Personal information
- Date of birth: 14 June 1968 (age 58)
- Place of birth: Como, Italy
- Height: 1.81 m (5 ft 11+1⁄2 in)
- Position: Defender

Team information
- Current team: Renate (head coach)

Youth career
- Como

Senior career*
- Years: Team / Apps / (Gls)
- 1986–1988: Como / 0 / (0)
- 1988–1989: SPAL / 10 / (0)
- 1989–1995: Como / 160 / (1)
- 1995–1996: Salernitana / 10 / (0)
- 1996–1997: Saronno / 23 / (0)
- 1997–1999: Como / 24 / (0)
- 1999: Catania / 4 / (0)
- 1999–2001: Novara / 47 / (0)
- 2001–2002: Canzese / 3 / (0)

Managerial career
- 2002–2004: Canzese
- 2004–2005: Novara
- 2005–2006: Como
- 2007: Novara
- 2012: Novara
- 2014: Novara
- 2020–2022: Como
- 2023–2025: Novara
- 2026–: Renate

= Giacomo Gattuso =

Italian footballer and manager

Giacomo Gattuso (born 14 June 1968) is an Italian professional football manager and a former player who is the head coach of club Renate.

==Career==

===Playing career===
Gattuso's playing career has been mostly associated with his hometown club Como, with whom he played up to Serie B level. He also played at the Serie B level for Salernitana.

===Coaching career===
Following his retirement as an active player, Gattuso stayed at amateur side Canzese, his final club as a footballer, as their head coach.

He then joined Novara's coaching staff and served short stints as head coach between 2004 and 2005. He then joined then-Serie D club as their new head coach for the 2005–2006 season before returning to Novara as a youth coach.

In 2012 he was named co-head coach (together with Carlo Perrone) of Novara before being moved back in charge of the Under-19 team weeks later due to poor results. He also served again as Novara's head coach in 2014 in the relegation playoff second leg against Varese.

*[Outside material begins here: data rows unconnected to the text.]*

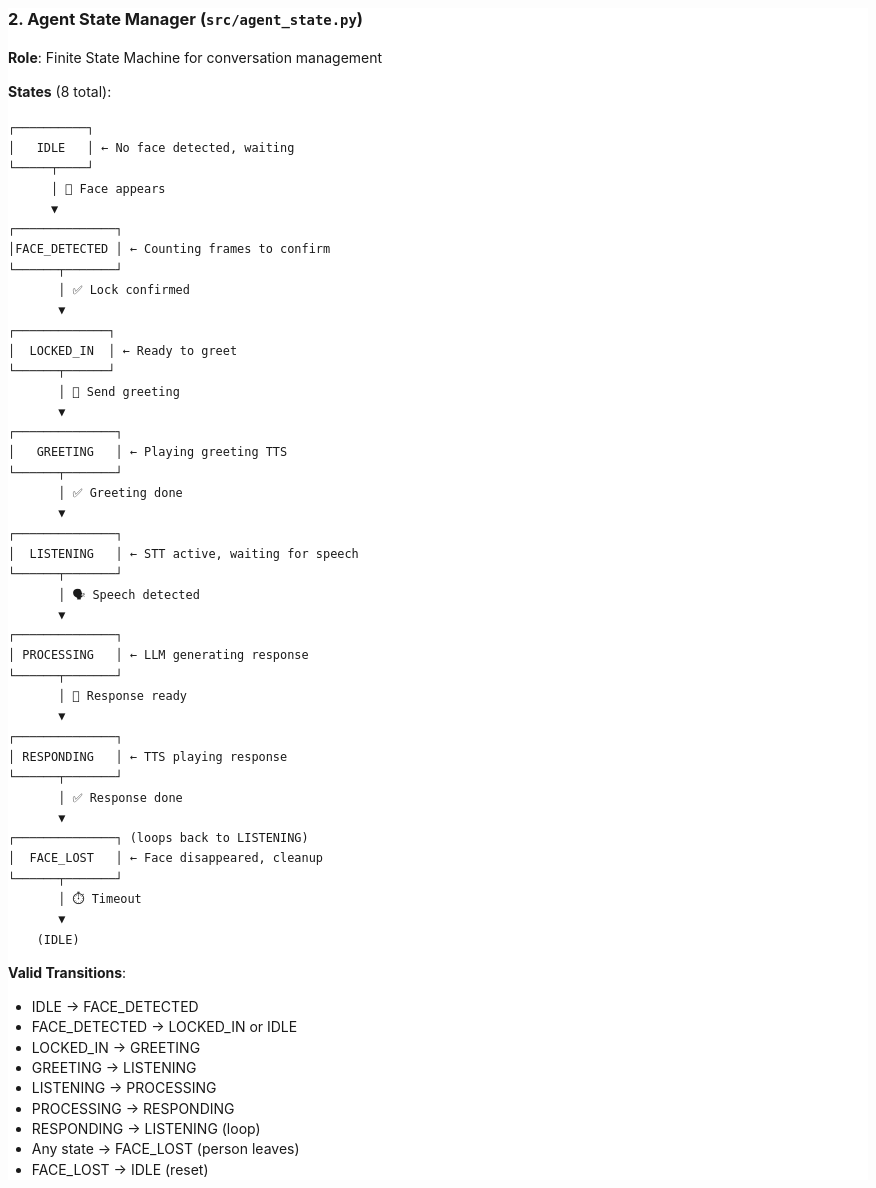 ### **2. Agent State Manager** (`src/agent_state.py`)
**Role**: Finite State Machine for conversation management

**States** (8 total):

```
┌──────────┐
│   IDLE   │ ← No face detected, waiting
└─────┬────┘
      │ 👤 Face appears
      ▼
┌──────────────┐
│FACE_DETECTED │ ← Counting frames to confirm
└──────┬───────┘
       │ ✅ Lock confirmed
       ▼
┌─────────────┐
│  LOCKED_IN  │ ← Ready to greet
└──────┬──────┘
       │ 👋 Send greeting
       ▼
┌──────────────┐
│   GREETING   │ ← Playing greeting TTS
└──────┬───────┘
       │ ✅ Greeting done
       ▼
┌──────────────┐
│  LISTENING   │ ← STT active, waiting for speech
└──────┬───────┘
       │ 🗣️ Speech detected
       ▼
┌──────────────┐
│ PROCESSING   │ ← LLM generating response
└──────┬───────┘
       │ 💬 Response ready
       ▼
┌──────────────┐
│ RESPONDING   │ ← TTS playing response
└──────┬───────┘
       │ ✅ Response done
       ▼
┌──────────────┐ (loops back to LISTENING)
│  FACE_LOST   │ ← Face disappeared, cleanup
└──────┬───────┘
       │ ⏱️ Timeout
       ▼
    (IDLE)
```

**Valid Transitions**:
- IDLE → FACE_DETECTED
- FACE_DETECTED → LOCKED_IN or IDLE
- LOCKED_IN → GREETING
- GREETING → LISTENING
- LISTENING → PROCESSING
- PROCESSING → RESPONDING
- RESPONDING → LISTENING (loop)
- Any state → FACE_LOST (person leaves)
- FACE_LOST → IDLE (reset)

In June 2020, he returned to Como as an assistant coach, being promoted to head coach in December 2020 following the dismissal of Marco Banchini. Under his tenure, Como's results improved considerably, with the club ending the season as Serie C Group A winners, thus achieving promotion to Serie B.

After guiding Como throughout the 2021–22 Serie B campaign, Gattuso was confirmed in charge for the 2022–23 season but was shortly afterwards forced to relinquish his working duties at the club due to health issues. On 8 September 2022, Como formally announced that Gattuso required an extended leave of absence; therefore, they were considering hiring a new head coach as a replacement. On 20 September 2022, Gattuso was formally replaced by Moreno Longo as permanent head coach.

On 16 October 2023, Gattuso was hired as the new head coach of Novara in the Serie C league, thus returning once again to his former team as both a player and a manager. After guiding Novara to safety, he agreed on a contract extension until 30 June 2026. He was dismissed from his job on 30 March 2025 following a negative string of results.